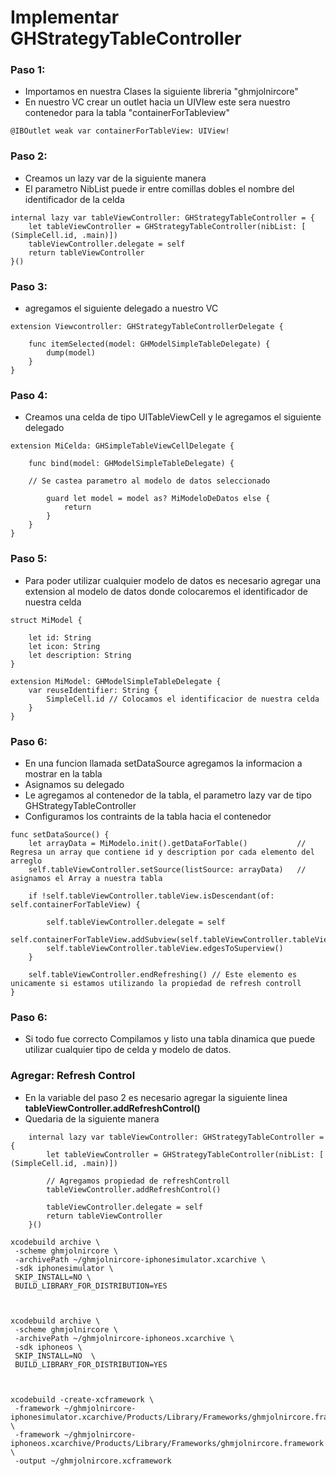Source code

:#  Implementar GHStrategyTableController

### Paso 1:
* Importamos en nuestra Clases la siguiente libreria "ghmjolnircore"
* En nuestro VC crear un outlet hacia un UIVIew este sera nuestro contenedor para la tabla "containerForTableview"

```
@IBOutlet weak var containerForTableView: UIView!
```

### Paso 2:
* Creamos un lazy var de la siguiente manera
* El parametro NibList puede ir entre comillas dobles el nombre del identificador de la celda

```
internal lazy var tableViewController: GHStrategyTableController = {
    let tableViewController = GHStrategyTableController(nibList: [ (SimpleCell.id, .main)])
    tableViewController.delegate = self
    return tableViewController
}()
```

### Paso 3:
* agregamos el siguiente delegado a nuestro VC

```
extension Viewcontroller: GHStrategyTableControllerDelegate {

    func itemSelected(model: GHModelSimpleTableDelegate) {
        dump(model)
    }
}
```

### Paso 4:
* Creamos una celda de tipo UITableViewCell y le agregamos el siguiente delegado

```
extension MiCelda: GHSimpleTableViewCellDelegate {

    func bind(model: GHModelSimpleTableDelegate) {
    
    // Se castea parametro al modelo de datos seleccionado
    
        guard let model = model as? MiModeloDeDatos else {
            return
        }
    }
}
```

### Paso 5:
* Para poder utilizar cualquier modelo de datos es necesario agregar una extension al modelo
  de datos donde colocaremos el identificador de nuestra celda

```
struct MiModel {
    
    let id: String
    let icon: String
    let description: String
}

extension MiModel: GHModelSimpleTableDelegate {
    var reuseIdentifier: String {
        SimpleCell.id // Colocamos el identificacior de nuestra celda
    }
}
```

### Paso 6:
* En una funcion llamada setDataSource agregamos la informacion a mostrar en la tabla
* Asignamos su delegado
* Le agregamos al contenedor de la tabla, el parametro lazy var de tipo GHStrategyTableController
* Configuramos los contraints de la tabla hacia el contenedor

```
func setDataSource() {
    let arrayData = MiModelo.init().getDataForTable()           // Regresa un array que contiene id y description por cada elemento del arreglo
    self.tableViewController.setSource(listSource: arrayData)   // asignamos el Array a nuestra tabla
    
    if !self.tableViewController.tableView.isDescendant(of: self.containerForTableView) {
            
        self.tableViewController.delegate = self
        self.containerForTableView.addSubview(self.tableViewController.tableView)
        self.tableViewController.tableView.edgesToSuperview()
    }
        
    self.tableViewController.endRefreshing() // Este elemento es unicamente si estamos utilizando la propiedad de refresh controll
}
```

### Paso 6:
* Si todo fue correcto Compilamos y listo una tabla dinamica que puede utilizar cualquier tipo de celda y modelo de datos.


### Agregar: Refresh Control
* En la variable del paso 2 es necesario agregar la siguiente linea **tableViewController.addRefreshControl()**
* Quedaria de la siguiente manera

```
    internal lazy var tableViewController: GHStrategyTableController = {
        let tableViewController = GHStrategyTableController(nibList: [ (SimpleCell.id, .main)])
        
        // Agregamos propiedad de refreshControll
        tableViewController.addRefreshControl()
        
        tableViewController.delegate = self
        return tableViewController
    }()
```


```
xcodebuild archive \
 -scheme ghmjolnircore \
 -archivePath ~/ghmjolnircore-iphonesimulator.xcarchive \
 -sdk iphonesimulator \
 SKIP_INSTALL=NO \
 BUILD_LIBRARY_FOR_DISTRIBUTION=YES



xcodebuild archive \
 -scheme ghmjolnircore \
 -archivePath ~/ghmjolnircore-iphoneos.xcarchive \
 -sdk iphoneos \
 SKIP_INSTALL=NO  \
 BUILD_LIBRARY_FOR_DISTRIBUTION=YES



xcodebuild -create-xcframework \
 -framework ~/ghmjolnircore-iphonesimulator.xcarchive/Products/Library/Frameworks/ghmjolnircore.framework \
 -framework ~/ghmjolnircore-iphoneos.xcarchive/Products/Library/Frameworks/ghmjolnircore.framework \
 -output ~/ghmjolnircore.xcframework
```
___
Problem statement:
Within the entries above, find the string "iphoneos" and return each line that holds it.

Solution to the problem:
 -archivePath ~/ghmjolnircore-iphoneos.xcarchive \
 -sdk iphoneos \
 -framework ~/ghmjolnircore-iphoneos.xcarchive/Products/Library/Frameworks/ghmjolnircore.framework \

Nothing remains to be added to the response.